I fully appreciate what a frippery that sounds but that's the point - we all have our own relationship to the weather, as though it were a difficult friend. We have our preferences. We moan about the rain but when the sun comes, it's too hot.
When it rained so hard that the drops bounced back up in a straight line my grandmother used to say something about soldiers. To my shame, I can't remember the exact expression. "It's raining soldiers", maybe or just "It's soldiers". I've Googled this, thinking it was a Scottish granny saying but nothing useful comes up.
My gran would never have experienced 43 degree heat, would not have countenanced it, but this is the new reality of climate change.
You would hardly know it, though, looking at the press coverage.
There are weather picture conventions in the same way there are exam results conventions. The kids receiving their Higher grades should be in immaculate school uniform, looking delighted and leaping into the air. A realistic depiction, I'm sure, for all of us.
Summer sunshine is illustrated with ladies in limited clothing, wearing sunglasses and with chins tilted upwards. Which always seems a terrible idea, given how bad it is for the old retinas to gaze directly at the sun.
Fun in the sun, is the general message. Yet the temperatures we're experiencing now are not fun, sunny temperatures. They are life-threatening – to the elderly, the very young, people with health conditions.
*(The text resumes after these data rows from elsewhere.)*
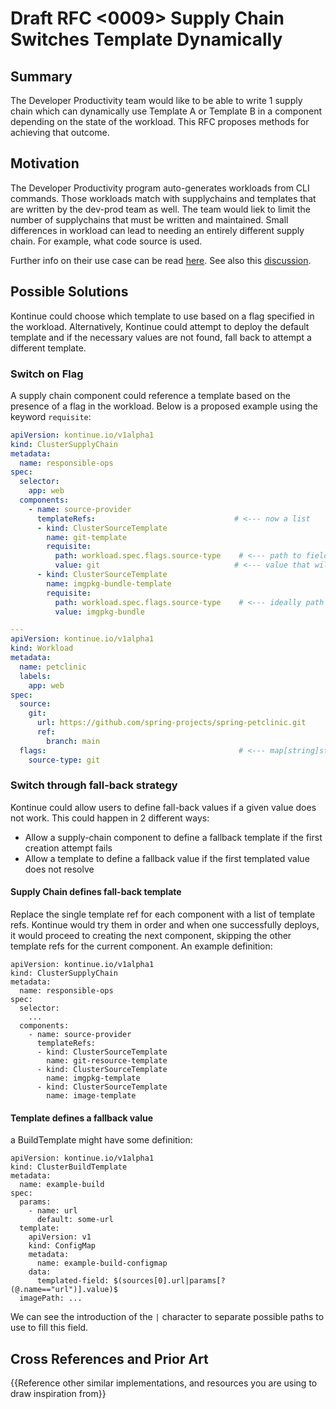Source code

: # Draft RFC <0009> Supply Chain Switches Template Dynamically

## Summary

The Developer Productivity team would like to be able to write 1 supply chain
which can dynamically use Template A or Template B in a component depending
on the state of the workload. This RFC proposes methods for achieving that
outcome.

## Motivation

The Developer Productivity program auto-generates workloads from CLI commands.
Those workloads match with supplychains and templates that are written by the
dev-prod team as well. The team would liek to limit the number of supplychains
that must be written and maintained. Small differences in workload can lead to
needing an entirely different supply chain. For example, what code source is used.

Further info on their use case can be read [here](https://docs.google.com/document/d/1TVqlNqTyCMlp_yNs9_F80QAIQSC5bxm05vSyWyeGMSw/edit).
See also this [discussion](https://vmware.slack.com/archives/C01UX69LJCB/p1629408443051200).

## Possible Solutions

Kontinue could choose which template to use based on a flag specified in the workload.
Alternatively, Kontinue could attempt to deploy the default template and if the necessary
values are not found, fall back to attempt a different template.

### Switch on Flag
A supply chain component could reference a template based on the presence of a
flag in the workload. Below is a proposed example using the keyword `requisite`:

```yaml
apiVersion: kontinue.io/v1alpha1
kind: ClusterSupplyChain
metadata:
  name: responsible-ops
spec:
  selector:
    app: web
  components:
    - name: source-provider
      templateRefs:                               # <--- now a list
      - kind: ClusterSourceTemplate
        name: git-template
        requisite:
          path: workload.spec.flags.source-type    # <--- path to field in workload
          value: git                              # <--- value that will trigger use of this template
      - kind: ClusterSourceTemplate
        name: imgpkg-bundle-template
        requisite:
          path: workload.spec.flags.source-type    # <--- ideally path is same for all templateRefs in component
          value: imgpkg-bundle

---
apiVersion: kontinue.io/v1alpha1
kind: Workload
metadata:
  name: petclinic
  labels:
    app: web
spec:
  source:
    git:
      url: https://github.com/spring-projects/spring-petclinic.git
      ref:
        branch: main
  flags:                                           # <--- map[string]string
    source-type: git
```

### Switch through fall-back strategy
Kontinue could allow users to define fall-back values if a given value does not work.
This could happen in 2 different ways:
- Allow a supply-chain component to define a fallback template if the first creation attempt fails
- Allow a template to define a fallback value if the first templated value does not resolve

#### Supply Chain defines fall-back template
Replace the single template ref for each component with a list of template refs. Kontinue would try them in order and when one successfully deploys, it would proceed to creating the next component, skipping the other template refs for the current component. An example definition:

```
apiVersion: kontinue.io/v1alpha1
kind: ClusterSupplyChain
metadata:
  name: responsible-ops
spec:
  selector:
    ...
  components:
    - name: source-provider
      templateRefs:
      - kind: ClusterSourceTemplate
        name: git-resource-template
      - kind: ClusterSourceTemplate
        name: imgpkg-template
      - kind: ClusterSourceTemplate
        name: image-template
```

#### Template defines a fallback value
a BuildTemplate might have some definition:

```
apiVersion: kontinue.io/v1alpha1
kind: ClusterBuildTemplate
metadata:
  name: example-build
spec:
  params:
    - name: url
      default: some-url
  template:
    apiVersion: v1
    kind: ConfigMap
    metadata:
      name: example-build-configmap
    data:
      templated-field: $(sources[0].url|params[?(@.name=="url")].value)$
  imagePath: ...
```

We can see the introduction of the `|` character to separate possible paths to use to fill this field.

## Cross References and Prior Art

{{Reference other similar implementations, and resources you are using to draw inspiration from}}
Certain news programmes in the past week have held vital discussions about the perils of the rising heat. One issue is the unsuitability of our homes to cope with severe heat. When concerns are raised about, say, retro-fitting tenemental housing stock, it's with concern – correctly – about energy efficiency and keeping warm at the front of our minds.
Creating homes that are able to deal with rising summer temperatures is another vital issue not often discussed because we tend to think in terms of our cold, dour climate.
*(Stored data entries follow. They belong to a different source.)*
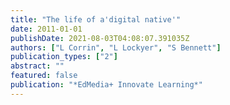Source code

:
 ```yaml
---
title: "The life of a'digital native'"
date: 2011-01-01
publishDate: 2021-08-03T04:08:07.391035Z
authors: ["L Corrin", "L Lockyer", "S Bennett"]
publication_types: ["2"]
abstract: ""
featured: false
publication: "*EdMedia+ Innovate Learning*"
---
```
Useful stories should also be talking about correctly applying sunscreen – rates of malignant melanoma have risen dramatically in the past 20 years – and, realistically, avoiding the sun altogether.
As in hot climates, it's of importance to know how to recognise and treat heat stroke. Simple infrastructure like water stations is another sensible idea.
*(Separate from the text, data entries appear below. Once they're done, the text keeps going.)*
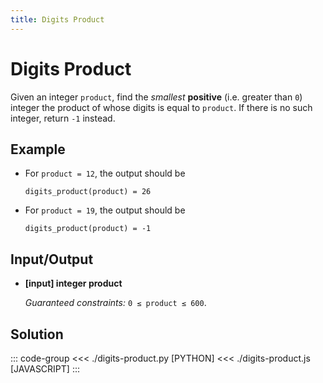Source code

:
 ```yaml
---
title: Digits Product
---
```


# Digits Product

Given an integer `product`, find the _smallest_ **positive** (i.e. greater than `0`) integer the product of whose digits is equal to `product`. If there is no such integer, return `-1` instead.

## Example

- For `product = 12`, the output should be

  ```:no-line-numbers
  digits_product(product) = 26
  ```

- For `product = 19`, the output should be

  ```:no-line-numbers
  digits_product(product) = -1
  ```

## Input/Output

- **\[input\] integer product**

  _Guaranteed constraints:_
  `0 ≤ product ≤ 600`.

## Solution

::: code-group
<<< ./digits-product.py [PYTHON]
<<< ./digits-product.js [JAVASCRIPT]
:::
Heatwaves in Europe and Asia are causing mass destruction, destroying crops and feeding forest fires. Our experience of weather is much less problematic but it's going to become so.
None of the UK's coldest years have been recorded this century while the 10 hottest years since 1884 have all happened in the past two decades. England has endured overnight temperatures of 30 degrees, which disrupts sleep patterns and stops people from having adequate rest.
Three years ago Cambridge saw the UK's highest ever temperature at 38.7 degrees. Threats of a 43 degree spike are not fodder for beach weather stories.
The media should not be normalising this type of weather with pictures of ice cream cones and sweet children in water fountains.
Martin Lewis, the Money Saving Expert, was suggesting this week that winter may see heat banks, in the same vein as food banks but for keeping people warm. He spoke of charities providing warm spaces where those who can't afford their rising energy bills can come and spend time.
We are in a time of great extremes, where people are dying from the heat and scared of dying from the cold. It takes a cultural shift to think of summer temperatures – a treat after sharply cold winters and damp springs – as a serious matter.
Yet we need to face that problem, immediately, without sunglasses, chin hardened and looking directly at it.